## Work to complete
The whole listing below, with no pictures, is to be repeated as it stands.

## Provided material
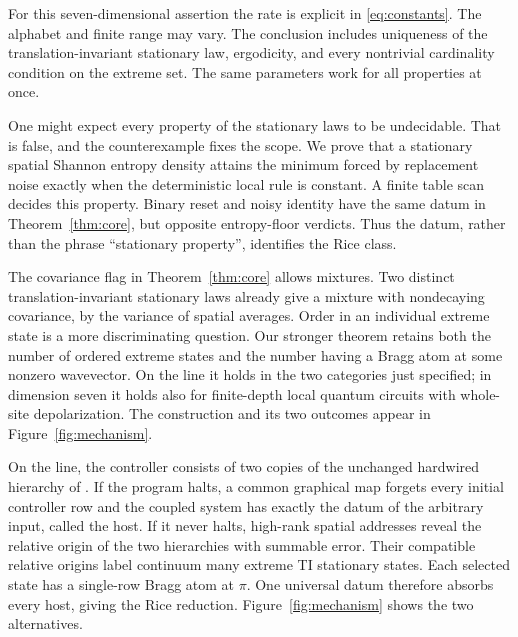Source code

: For this seven-dimensional assertion the rate is explicit in \eqref{eq:constants}. The alphabet and finite range may vary. The conclusion includes uniqueness of the translation-invariant stationary law, ergodicity, and every nontrivial cardinality condition on the extreme set. The same parameters work for all properties at once.

One might expect every property of the stationary laws to be undecidable. That is false, and the counterexample fixes the scope. We prove that a stationary spatial Shannon entropy density attains the minimum forced by replacement noise exactly when the deterministic local rule is constant. A finite table scan decides this property. Binary reset and noisy identity have the same datum in Theorem~\ref{thm:core}, but opposite entropy-floor verdicts. Thus the datum, rather than the phrase ``stationary property'', identifies the Rice class.

The covariance flag in Theorem~\ref{thm:core} allows mixtures. Two distinct translation-invariant stationary laws already give a mixture with nondecaying covariance, by the variance of spatial averages. Order in an individual extreme state is a more discriminating question. Our stronger theorem retains both the number of ordered extreme states and the number having a Bragg atom at some nonzero wavevector. On the line it holds in the two categories just specified; in dimension seven it holds also for finite-depth local quantum circuits with whole-site depolarization. The construction and its two outcomes appear in Figure~\ref{fig:mechanism}.

On the line, the controller consists of two copies of the unchanged
hardwired hierarchy of \cite[Theorem~C]{DMline}. If the program halts,
a common graphical map forgets every initial controller row and the coupled
system has exactly the datum of the arbitrary input, called the host.
If it never halts, high-rank spatial addresses reveal the relative origin
of the two hierarchies with summable error. Their compatible relative
origins label continuum many extreme TI stationary states. Each selected
state has a single-row Bragg atom at $\pi$. One universal datum therefore
absorbs every host, giving the Rice reduction. Figure~\ref{fig:mechanism}
shows the two alternatives.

## Expected output
Source code

: For this seven-dimensional assertion the rate is explicit in \eqref{eq:constants}. The alphabet and finite range may vary. The conclusion includes uniqueness of the translation-invariant stationary law, ergodicity, and every nontrivial cardinality condition on the extreme set. The same parameters work for all properties at once.

One might expect every property of the stationary laws to be undecidable. That is false, and the counterexample fixes the scope. We prove that a stationary spatial Shannon entropy density attains the minimum forced by replacement noise exactly when the deterministic local rule is constant. A finite table scan decides this property. Binary reset and noisy identity have the same datum in Theorem~\ref{thm:core}, but opposite entropy-floor verdicts. Thus the datum, rather than the phrase ``stationary property'', identifies the Rice class.

The covariance flag in Theorem~\ref{thm:core} allows mixtures. Two distinct translation-invariant stationary laws already give a mixture with nondecaying covariance, by the variance of spatial averages. Order in an individual extreme state is a more discriminating question. Our stronger theorem retains both the number of ordered extreme states and the number having a Bragg atom at some nonzero wavevector. On the line it holds in the two categories just specified; in dimension seven it holds also for finite-depth local quantum circuits with whole-site depolarization. The construction and its two outcomes appear in Figure~\ref{fig:mechanism}.

On the line, the controller consists of two copies of the unchanged
hardwired hierarchy of \cite[Theorem~C]{DMline}. If the program halts,
a common graphical map forgets every initial controller row and the coupled
system has exactly the datum of the arbitrary input, called the host.
If it never halts, high-rank spatial addresses reveal the relative origin
of the two hierarchies with summable error. Their compatible relative
origins label continuum many extreme TI stationary states. Each selected
state has a single-row Bragg atom at $\pi$. One universal datum therefore
absorbs every host, giving the Rice reduction. Figure~\ref{fig:mechanism}
shows the two alternatives.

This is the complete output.